Exercise objective: Would you transcribe each entry that follows word for word, minus the images?

Input data:
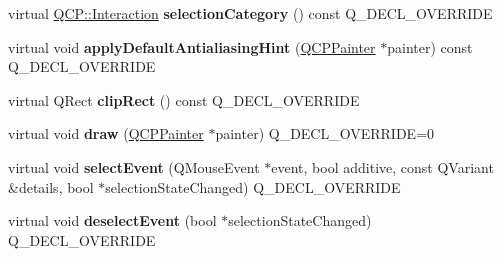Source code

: \begin{DoxyCompactItemize}
\item 
virtual \hyperlink{namespace_q_c_p_a2ad6bb6281c7c2d593d4277b44c2b037}{Q\+C\+P\+::\+Interaction} {\bfseries selection\+Category} () const Q\+\_\+\+D\+E\+C\+L\+\_\+\+O\+V\+E\+R\+R\+I\+DE\hypertarget{class_q_c_p_abstract_legend_item_ab5ab91a008b5528140bd523519a50322}{}\label{class_q_c_p_abstract_legend_item_ab5ab91a008b5528140bd523519a50322}

\item 
virtual void {\bfseries apply\+Default\+Antialiasing\+Hint} (\hyperlink{class_q_c_p_painter}{Q\+C\+P\+Painter} $\ast$painter) const Q\+\_\+\+D\+E\+C\+L\+\_\+\+O\+V\+E\+R\+R\+I\+DE\hypertarget{class_q_c_p_abstract_legend_item_a219f23e13a943835f93f66508b04076f}{}\label{class_q_c_p_abstract_legend_item_a219f23e13a943835f93f66508b04076f}

\item 
virtual Q\+Rect {\bfseries clip\+Rect} () const Q\+\_\+\+D\+E\+C\+L\+\_\+\+O\+V\+E\+R\+R\+I\+DE\hypertarget{class_q_c_p_abstract_legend_item_ac3f4d8f9c177a93205a8934e17b18344}{}\label{class_q_c_p_abstract_legend_item_ac3f4d8f9c177a93205a8934e17b18344}

\item 
virtual void {\bfseries draw} (\hyperlink{class_q_c_p_painter}{Q\+C\+P\+Painter} $\ast$painter) Q\+\_\+\+D\+E\+C\+L\+\_\+\+O\+V\+E\+R\+R\+I\+DE=0\hypertarget{class_q_c_p_abstract_legend_item_a14ce0b09f5b814c765a0d790bd838909}{}\label{class_q_c_p_abstract_legend_item_a14ce0b09f5b814c765a0d790bd838909}

\item 
virtual void {\bfseries select\+Event} (Q\+Mouse\+Event $\ast$event, bool additive, const Q\+Variant \&details, bool $\ast$selection\+State\+Changed) Q\+\_\+\+D\+E\+C\+L\+\_\+\+O\+V\+E\+R\+R\+I\+DE\hypertarget{class_q_c_p_abstract_legend_item_a3f8b6d953adee75c9702603dd236f764}{}\label{class_q_c_p_abstract_legend_item_a3f8b6d953adee75c9702603dd236f764}

\item 
virtual void {\bfseries deselect\+Event} (bool $\ast$selection\+State\+Changed) Q\+\_\+\+D\+E\+C\+L\+\_\+\+O\+V\+E\+R\+R\+I\+DE\hypertarget{class_q_c_p_abstract_legend_item_a92c17b47da59f37e8ef5a22a95e9a5d0}{}\label{class_q_c_p_abstract_legend_item_a92c17b47da59f37e8ef5a22a95e9a5d0}

\end{DoxyCompactItemize}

Response:
Source code

: \begin{DoxyCompactItemize}
\item 
virtual \hyperlink{namespace_q_c_p_a2ad6bb6281c7c2d593d4277b44c2b037}{Q\+C\+P\+::\+Interaction} {\bfseries selection\+Category} () const Q\+\_\+\+D\+E\+C\+L\+\_\+\+O\+V\+E\+R\+R\+I\+DE\hypertarget{class_q_c_p_abstract_legend_item_ab5ab91a008b5528140bd523519a50322}{}\label{class_q_c_p_abstract_legend_item_ab5ab91a008b5528140bd523519a50322}

\item 
virtual void {\bfseries apply\+Default\+Antialiasing\+Hint} (\hyperlink{class_q_c_p_painter}{Q\+C\+P\+Painter} $\ast$painter) const Q\+\_\+\+D\+E\+C\+L\+\_\+\+O\+V\+E\+R\+R\+I\+DE\hypertarget{class_q_c_p_abstract_legend_item_a219f23e13a943835f93f66508b04076f}{}\label{class_q_c_p_abstract_legend_item_a219f23e13a943835f93f66508b04076f}

\item 
virtual Q\+Rect {\bfseries clip\+Rect} () const Q\+\_\+\+D\+E\+C\+L\+\_\+\+O\+V\+E\+R\+R\+I\+DE\hypertarget{class_q_c_p_abstract_legend_item_ac3f4d8f9c177a93205a8934e17b18344}{}\label{class_q_c_p_abstract_legend_item_ac3f4d8f9c177a93205a8934e17b18344}

\item 
virtual void {\bfseries draw} (\hyperlink{class_q_c_p_painter}{Q\+C\+P\+Painter} $\ast$painter) Q\+\_\+\+D\+E\+C\+L\+\_\+\+O\+V\+E\+R\+R\+I\+DE=0\hypertarget{class_q_c_p_abstract_legend_item_a14ce0b09f5b814c765a0d790bd838909}{}\label{class_q_c_p_abstract_legend_item_a14ce0b09f5b814c765a0d790bd838909}

\item 
virtual void {\bfseries select\+Event} (Q\+Mouse\+Event $\ast$event, bool additive, const Q\+Variant \&details, bool $\ast$selection\+State\+Changed) Q\+\_\+\+D\+E\+C\+L\+\_\+\+O\+V\+E\+R\+R\+I\+DE\hypertarget{class_q_c_p_abstract_legend_item_a3f8b6d953adee75c9702603dd236f764}{}\label{class_q_c_p_abstract_legend_item_a3f8b6d953adee75c9702603dd236f764}

\item 
virtual void {\bfseries deselect\+Event} (bool $\ast$selection\+State\+Changed) Q\+\_\+\+D\+E\+C\+L\+\_\+\+O\+V\+E\+R\+R\+I\+DE\hypertarget{class_q_c_p_abstract_legend_item_a92c17b47da59f37e8ef5a22a95e9a5d0}{}\label{class_q_c_p_abstract_legend_item_a92c17b47da59f37e8ef5a22a95e9a5d0}

\end{DoxyCompactItemize}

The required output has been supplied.